↓

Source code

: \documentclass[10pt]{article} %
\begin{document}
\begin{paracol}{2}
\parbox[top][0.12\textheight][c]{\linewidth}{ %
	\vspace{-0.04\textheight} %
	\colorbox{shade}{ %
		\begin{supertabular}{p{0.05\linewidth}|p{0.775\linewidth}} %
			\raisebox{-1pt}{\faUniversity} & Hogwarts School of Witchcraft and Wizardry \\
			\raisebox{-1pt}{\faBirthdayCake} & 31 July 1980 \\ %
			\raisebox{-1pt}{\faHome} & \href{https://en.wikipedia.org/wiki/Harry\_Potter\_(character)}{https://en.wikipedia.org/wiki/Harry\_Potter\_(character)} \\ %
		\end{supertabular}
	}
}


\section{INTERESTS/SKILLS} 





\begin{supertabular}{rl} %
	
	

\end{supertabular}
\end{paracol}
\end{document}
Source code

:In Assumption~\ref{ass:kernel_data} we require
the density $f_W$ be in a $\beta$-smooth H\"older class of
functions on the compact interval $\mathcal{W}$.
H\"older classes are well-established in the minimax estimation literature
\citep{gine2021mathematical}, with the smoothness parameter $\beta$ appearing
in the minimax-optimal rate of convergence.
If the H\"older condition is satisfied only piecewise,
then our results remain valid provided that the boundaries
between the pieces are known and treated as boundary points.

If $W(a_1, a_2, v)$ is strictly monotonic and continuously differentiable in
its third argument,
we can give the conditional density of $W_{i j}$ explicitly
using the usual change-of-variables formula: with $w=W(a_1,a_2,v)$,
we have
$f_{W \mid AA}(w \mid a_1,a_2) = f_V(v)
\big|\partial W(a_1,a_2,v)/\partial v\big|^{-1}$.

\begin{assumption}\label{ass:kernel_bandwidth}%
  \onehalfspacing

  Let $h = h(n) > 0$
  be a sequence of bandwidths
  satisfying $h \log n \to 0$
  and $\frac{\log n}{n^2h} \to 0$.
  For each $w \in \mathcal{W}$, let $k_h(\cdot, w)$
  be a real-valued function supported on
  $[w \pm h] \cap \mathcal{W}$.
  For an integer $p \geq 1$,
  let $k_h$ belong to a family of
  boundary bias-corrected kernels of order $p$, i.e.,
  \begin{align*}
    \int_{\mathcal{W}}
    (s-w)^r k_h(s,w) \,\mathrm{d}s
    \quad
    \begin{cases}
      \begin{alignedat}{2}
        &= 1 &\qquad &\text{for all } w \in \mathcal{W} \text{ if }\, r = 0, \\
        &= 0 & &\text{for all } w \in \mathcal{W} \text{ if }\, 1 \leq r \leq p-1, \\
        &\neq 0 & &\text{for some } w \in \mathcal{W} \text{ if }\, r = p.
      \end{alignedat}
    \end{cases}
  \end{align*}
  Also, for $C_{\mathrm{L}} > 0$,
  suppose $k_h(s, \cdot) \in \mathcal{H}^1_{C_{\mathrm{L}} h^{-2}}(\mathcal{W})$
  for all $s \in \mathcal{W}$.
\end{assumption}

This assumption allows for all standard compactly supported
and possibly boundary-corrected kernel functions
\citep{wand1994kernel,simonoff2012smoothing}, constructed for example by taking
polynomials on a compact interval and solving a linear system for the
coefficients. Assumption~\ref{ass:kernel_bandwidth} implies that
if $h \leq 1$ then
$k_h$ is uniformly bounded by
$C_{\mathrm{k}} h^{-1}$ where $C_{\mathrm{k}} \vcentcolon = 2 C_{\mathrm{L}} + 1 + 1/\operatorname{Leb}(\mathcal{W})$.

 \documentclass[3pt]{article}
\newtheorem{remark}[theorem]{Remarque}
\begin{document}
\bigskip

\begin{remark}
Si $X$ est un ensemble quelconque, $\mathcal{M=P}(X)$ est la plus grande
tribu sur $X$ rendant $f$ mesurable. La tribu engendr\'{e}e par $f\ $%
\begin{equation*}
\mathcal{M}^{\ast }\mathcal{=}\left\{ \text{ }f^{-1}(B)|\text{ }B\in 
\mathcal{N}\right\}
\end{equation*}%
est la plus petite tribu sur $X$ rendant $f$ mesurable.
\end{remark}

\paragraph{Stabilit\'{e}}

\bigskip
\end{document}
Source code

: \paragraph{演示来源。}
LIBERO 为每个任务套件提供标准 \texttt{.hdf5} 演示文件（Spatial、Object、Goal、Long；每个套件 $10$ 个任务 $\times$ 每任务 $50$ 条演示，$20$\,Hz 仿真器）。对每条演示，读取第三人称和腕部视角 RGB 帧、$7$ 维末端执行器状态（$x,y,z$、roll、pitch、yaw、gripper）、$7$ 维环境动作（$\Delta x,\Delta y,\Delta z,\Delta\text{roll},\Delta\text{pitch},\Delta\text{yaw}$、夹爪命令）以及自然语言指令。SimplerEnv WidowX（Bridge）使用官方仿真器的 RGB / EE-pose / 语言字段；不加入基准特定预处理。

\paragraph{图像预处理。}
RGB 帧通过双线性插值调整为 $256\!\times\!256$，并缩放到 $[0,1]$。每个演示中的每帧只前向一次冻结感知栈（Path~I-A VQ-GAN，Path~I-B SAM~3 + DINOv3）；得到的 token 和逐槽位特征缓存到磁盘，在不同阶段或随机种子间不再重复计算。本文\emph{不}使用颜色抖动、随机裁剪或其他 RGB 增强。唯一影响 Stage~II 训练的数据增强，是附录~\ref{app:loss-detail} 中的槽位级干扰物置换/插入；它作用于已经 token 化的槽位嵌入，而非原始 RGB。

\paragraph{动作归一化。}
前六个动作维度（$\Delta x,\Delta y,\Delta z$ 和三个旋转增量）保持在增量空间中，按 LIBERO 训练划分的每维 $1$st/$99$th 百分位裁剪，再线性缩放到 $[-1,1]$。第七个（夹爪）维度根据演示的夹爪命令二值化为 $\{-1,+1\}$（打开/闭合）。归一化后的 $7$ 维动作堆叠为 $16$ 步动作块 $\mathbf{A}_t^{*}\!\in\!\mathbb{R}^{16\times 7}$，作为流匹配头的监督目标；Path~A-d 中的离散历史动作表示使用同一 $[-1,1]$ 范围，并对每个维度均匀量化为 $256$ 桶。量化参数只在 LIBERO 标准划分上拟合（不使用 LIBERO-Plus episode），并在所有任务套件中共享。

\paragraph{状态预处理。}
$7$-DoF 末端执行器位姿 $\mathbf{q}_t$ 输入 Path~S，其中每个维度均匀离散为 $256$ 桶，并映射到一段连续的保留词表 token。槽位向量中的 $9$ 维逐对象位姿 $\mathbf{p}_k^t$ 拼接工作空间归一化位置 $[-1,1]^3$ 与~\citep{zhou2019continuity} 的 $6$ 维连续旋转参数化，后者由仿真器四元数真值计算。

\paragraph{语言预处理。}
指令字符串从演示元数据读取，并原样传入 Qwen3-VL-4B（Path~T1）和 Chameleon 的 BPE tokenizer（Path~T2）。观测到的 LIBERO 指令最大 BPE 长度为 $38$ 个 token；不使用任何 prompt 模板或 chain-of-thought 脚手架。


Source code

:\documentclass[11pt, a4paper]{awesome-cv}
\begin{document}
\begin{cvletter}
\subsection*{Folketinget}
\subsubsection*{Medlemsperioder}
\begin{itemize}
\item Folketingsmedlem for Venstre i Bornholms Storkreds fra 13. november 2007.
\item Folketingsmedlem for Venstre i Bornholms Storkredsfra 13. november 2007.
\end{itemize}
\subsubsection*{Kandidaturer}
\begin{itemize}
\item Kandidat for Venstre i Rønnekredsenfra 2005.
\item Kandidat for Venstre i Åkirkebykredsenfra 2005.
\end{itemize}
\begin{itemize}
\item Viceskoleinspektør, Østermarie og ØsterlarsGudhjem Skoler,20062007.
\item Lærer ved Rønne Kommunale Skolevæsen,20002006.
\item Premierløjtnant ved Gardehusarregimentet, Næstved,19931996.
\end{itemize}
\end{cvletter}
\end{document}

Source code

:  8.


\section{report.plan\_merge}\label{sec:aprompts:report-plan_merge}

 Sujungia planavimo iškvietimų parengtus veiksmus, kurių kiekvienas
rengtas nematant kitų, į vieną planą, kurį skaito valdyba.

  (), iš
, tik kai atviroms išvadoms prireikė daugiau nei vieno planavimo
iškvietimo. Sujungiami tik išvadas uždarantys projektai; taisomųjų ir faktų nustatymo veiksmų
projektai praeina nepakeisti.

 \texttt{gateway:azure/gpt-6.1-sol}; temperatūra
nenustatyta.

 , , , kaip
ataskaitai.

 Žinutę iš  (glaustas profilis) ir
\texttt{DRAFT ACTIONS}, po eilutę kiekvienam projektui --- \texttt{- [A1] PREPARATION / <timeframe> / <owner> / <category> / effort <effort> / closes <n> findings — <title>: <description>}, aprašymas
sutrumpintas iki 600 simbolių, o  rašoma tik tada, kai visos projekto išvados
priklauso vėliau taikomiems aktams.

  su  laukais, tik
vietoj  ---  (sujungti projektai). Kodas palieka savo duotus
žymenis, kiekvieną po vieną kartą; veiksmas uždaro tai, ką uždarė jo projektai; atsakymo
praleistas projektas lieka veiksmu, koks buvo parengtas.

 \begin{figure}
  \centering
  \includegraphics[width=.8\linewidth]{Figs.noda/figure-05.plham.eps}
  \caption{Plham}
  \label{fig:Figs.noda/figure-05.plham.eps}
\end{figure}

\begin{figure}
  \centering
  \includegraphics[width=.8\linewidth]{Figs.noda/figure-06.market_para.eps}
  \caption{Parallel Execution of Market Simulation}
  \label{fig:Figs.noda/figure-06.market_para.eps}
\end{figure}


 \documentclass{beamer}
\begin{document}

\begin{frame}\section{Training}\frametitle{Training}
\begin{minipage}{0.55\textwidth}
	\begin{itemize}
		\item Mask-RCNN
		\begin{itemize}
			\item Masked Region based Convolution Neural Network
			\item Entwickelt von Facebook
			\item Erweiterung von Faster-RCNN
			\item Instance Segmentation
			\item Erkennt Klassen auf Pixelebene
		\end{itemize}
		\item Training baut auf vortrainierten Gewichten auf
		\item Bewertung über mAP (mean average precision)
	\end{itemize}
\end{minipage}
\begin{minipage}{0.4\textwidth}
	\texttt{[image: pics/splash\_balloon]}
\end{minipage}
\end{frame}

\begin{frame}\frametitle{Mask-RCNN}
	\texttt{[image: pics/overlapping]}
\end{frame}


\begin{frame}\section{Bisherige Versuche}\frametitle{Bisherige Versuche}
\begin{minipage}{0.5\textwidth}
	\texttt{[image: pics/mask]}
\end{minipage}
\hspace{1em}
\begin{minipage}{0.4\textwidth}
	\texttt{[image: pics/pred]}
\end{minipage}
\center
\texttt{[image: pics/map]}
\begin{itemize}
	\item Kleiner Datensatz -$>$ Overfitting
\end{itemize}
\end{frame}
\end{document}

↑

PROBLEM REQUIREMENTS: Show every line from the entries that includes the word "figure".

EXERCISE RESPONSE:
 \begin{figure}
  \includegraphics[width=.8\linewidth]{Figs.noda/figure-05.plham.eps}
  \label{fig:Figs.noda/figure-05.plham.eps}
\end{figure}
\begin{figure}
  \includegraphics[width=.8\linewidth]{Figs.noda/figure-06.market_para.eps}
  \label{fig:Figs.noda/figure-06.market_para.eps}
\end{figure}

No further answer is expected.